MapReduce / SVM

Question 1

Suppose our input data to a map-reduce operation consists of integer values (the keys are not important). The map function takes an integer i and produces the list of pairs (p,i) such that p is a prime divisor of i. For example, map(12) = [(2,12), (3,12)]. The reduce function is addition. That is, reduce(p, [i1, i2, ..., ik]) is (p, i1 + i2 +...+ ik). Compute the output, if the input is the set of integers 15, 21, 24, 30, 49.


In [1]:
from collections import defaultdict
import math

# determine if an integer n is a prime number
def isPrime(n):
    if n == 2:
        return True
    if n%2 == 0 or n <= 1:
        return False
    sqr = int(math.sqrt(n)) + 1
    for divisor in range(3, sqr, 2):
        if n%divisor == 0:
            return False
    return True

# Output the prime divisors of each integers
reduce = defaultdict(list)
def map(integer):
    output = []
    for i in range(2, integer):
        if isPrime(i) and integer%i == 0:
            output.append(i)
    return output

# Input list of integers
integer = [15, 21, 24, 30, 49]

# Print every integer and its prime divisor(s)
# eg. The prime divisors of 15 are 3 & 5
for n in integer:
    print "Integer:", n
    primeDivisor = map(n)
    print "Prime divisor(s):", primeDivisor
    for key in primeDivisor:
        reduce[key].append(n)


Integer: 15
Prime divisor(s): [3, 5]
Integer: 21
Prime divisor(s): [3, 7]
Integer: 24
Prime divisor(s): [2, 3]
Integer: 30
Prime divisor(s): [2, 3, 5]
Integer: 49
Prime divisor(s): [7]

In [2]:
for key, values in reduce.items():
    print "prime divisor and the sum of integers:", key, ",", sum(values)

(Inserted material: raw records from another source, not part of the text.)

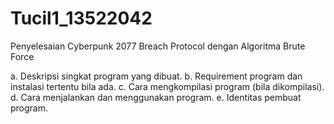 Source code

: # Tucil1_13522042
Penyelesaian Cyberpunk 2077 Breach Protocol dengan Algoritma Brute Force

a. Deskripsi singkat program yang dibuat.
b. Requirement program dan instalasi tertentu bila ada.
c. Cara mengkompilasi program (bila dikompilasi).
d. Cara menjalankan dan menggunakan program.
e. Identitas pembuat program. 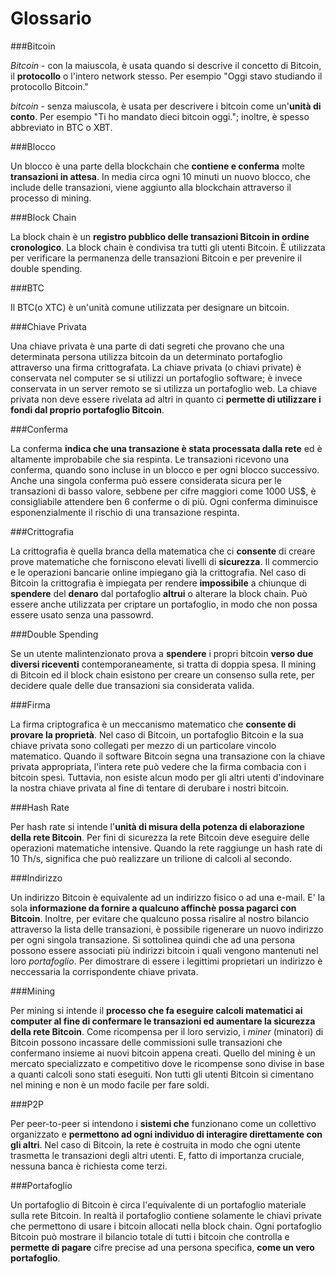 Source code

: # Glossario

###Bitcoin

_Bitcoin_ - con la maiuscola, è usata quando si descrive il concetto di Bitcoin, il __protocollo__ o l'intero network stesso. Per esempio "Oggi stavo studiando il protocollo Bitcoin."

_bitcoin_ - senza maiuscola, è usata per descrivere i bitcoin come un'__unità di conto__. Per esempio "Ti ho mandato dieci bitcoin oggi."; inoltre, è spesso abbreviato in BTC o XBT.

###Blocco

Un blocco è una parte della blockchain che __contiene e conferma__ molte __transazioni in attesa__. In media circa ogni 10 minuti un nuovo blocco, che include delle transazioni, viene aggiunto alla blockchain attraverso il processo di mining.

###Block Chain

La block chain è un __registro pubblico delle transazioni Bitcoin in ordine cronologico__. La block chain è condivisa tra tutti gli utenti Bitcoin. È utilizzata per verificare la permanenza delle transazioni Bitcoin e per prevenire il double spending.

###BTC

Il BTC(o XTC) è un'unità comune utilizzata per designare un bitcoin.

###Chiave Privata

Una chiave privata è una parte di dati segreti che provano che una determinata persona utilizza bitcoin da un determinato portafoglio attraverso una firma crittografata. La chiave privata (o chiavi private) è conservata nel computer se si utilizzi un portafoglio software; è invece conservata in un server remoto se si utilizza un portafoglio web. La chiave privata non deve essere rivelata ad altri in quanto ci __permette di utilizzare i fondi dal proprio portafoglio Bitcoin__.

###Conferma

La conferma __indica che una transazione è stata processata dalla rete__ ed è altamente improbabile che sia respinta. Le transazioni ricevono una conferma, quando sono incluse in un blocco e per ogni blocco successivo. Anche una singola conferma può essere considerata sicura per le transazioni di basso valore, sebbene per cifre maggiori come 1000 US$, è consigliabile attendere ben 6 conferme o di più. Ogni conferma diminuisce esponenzialmente il rischio di una transazione respinta.

###Crittografia

La crittografia è quella branca della matematica che ci __consente__ di creare prove matematiche che forniscono elevati livelli di __sicurezza__. Il commercio e le operazioni bancarie online impiegano già la crittografia. Nel caso di Bitcoin la crittografia è impiegata per rendere __impossibile__ a chiunque di __spendere__ del __denaro__ dal portafoglio __altrui__ o alterare la block chain. Può essere anche utilizzata per criptare un portafoglio, in modo che non possa essere usato senza una passowrd.

###Double Spending

Se un utente malintenzionato prova a __spendere__ i propri bitcoin __verso due diversi riceventi__ contemporaneamente, si tratta di doppia spesa. Il mining di Bitcoin ed il block chain esistono per creare un consenso sulla rete, per decidere quale delle due transazioni sia considerata valida.

###Firma

La firma criptografica è un meccanismo matematico che __consente di provare la proprietà__. Nel caso di Bitcoin, un portafoglio Bitcoin e la sua chiave privata sono collegati per mezzo di un particolare vincolo matematico. Quando il software Bitcoin segna una transazione con la chiave privata appropriata, l'intera rete può vedere che la firma combacia con i bitcoin spesi. Tuttavia, non esiste alcun modo per gli altri utenti d'indovinare la nostra chiave privata al fine di tentare di derubare i nostri bitcoin.

###Hash Rate

Per hash rate si intende l'__unità di misura della potenza di elaborazione della rete Bitcoin__. Per fini di sicurezza la rete Bitcoin deve eseguire delle operazioni matematiche intensive. Quando la rete raggiunge un hash rate di 10 Th/s, significa che può realizzare un trilione di calcoli al secondo.

###Indirizzo

Un indirizzo Bitcoin è equivalente ad un indirizzo fisico o ad una e-mail. E' la sola __informazione da fornire a qualcuno affinchè possa pagarci con Bitcoin__.    Inoltre, per evitare che qualcuno possa risalire al nostro bilancio attraverso la lista delle transazioni, è possibile rigenerare un nuovo indirizzo per ogni singola transazione.
Si sottolinea quindi che ad una persona possono essere associati più indirizzi bitcoin i quali vengono mantenuti nel loro _portafoglio_. Per dimostrare di essere i legittimi proprietari un  indirizzo è neccessaria la corrispondente chiave privata.

###Mining

Per mining si intende il __processo che fa eseguire calcoli matematici ai computer al fine di confermare le transazioni ed aumentare la sicurezza della rete Bitcoin__. Come ricompensa per il loro servizio, i _miner_ (minatori) di Bitcoin possono incassare delle commissioni sulle transazioni che confermano insieme ai nuovi bitcoin appena creati. Quello del mining è un mercato specializzato e competitivo dove le ricompense sono divise in base a quanti calcoli sono stati eseguiti. Non tutti gli utenti Bitcoin si cimentano nel mining e non è un modo facile per fare soldi.

###P2P

Per peer-to-peer si intendono i __sistemi che__ funzionano come un collettivo organizzato e __permettono ad ogni individuo di interagire direttamente con gli altri__. Nel caso di Bitcoin, la rete è costruita in modo che ogni utente trasmetta le transazioni degli altri utenti. E, fatto di importanza cruciale, nessuna banca è richiesta come terzi.

###Portafoglio

Un portafoglio di Bitcoin è circa l'equivalente di un portafoglio materiale sulla rete Bitcoin. In  realtà il portafoglio contiene solamente le chiavi private che permettono di usare i bitcoin allocati nella block chain. Ogni portafoglio Bitcoin può mostrare il bilancio totale di tutti i bitcoin che controlla e __permette di pagare__ cifre precise ad una persona specifica, __come un vero portafoglio__.
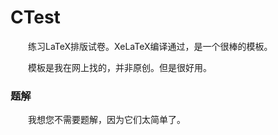 # CTest

&emsp;&emsp;练习LaTeX排版试卷。XeLaTeX编译通过，是一个很棒的模板。

&emsp;&emsp;模板是我在网上找的，并非原创。但是很好用。

### 题解

&emsp;&emsp;我想您不需要题解，因为它们太简单了。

prime divisor and the sum of integers: 2 , 54
prime divisor and the sum of integers: 3 , 90
prime divisor and the sum of integers: 5 , 45
prime divisor and the sum of integers: 7 , 70

Question 2

Use the matrix-vector multiplication and apply the Map function to this matrix and vector:

1 2 3 4 1
5 6 7 8 2
9 10 11 12 3
13 14 15 16 4

Then, identify the key-value pairs that are output of Map.


In [3]:
import numpy as np
import itertools

In [4]:
M = np.array([[1, 2, 3, 4],
              [5, 6, 7, 8],
              [9, 10, 11, 12],
              [13, 14, 15, 16],])

v = np.array([1, 2, 3, 4])

In [5]:
def mr(M, v):
    t = []
    mr, mc = M.shape
    for i in range(mc):
        for j in range(mr):
            t.append((i, M[i, j] * v[j]))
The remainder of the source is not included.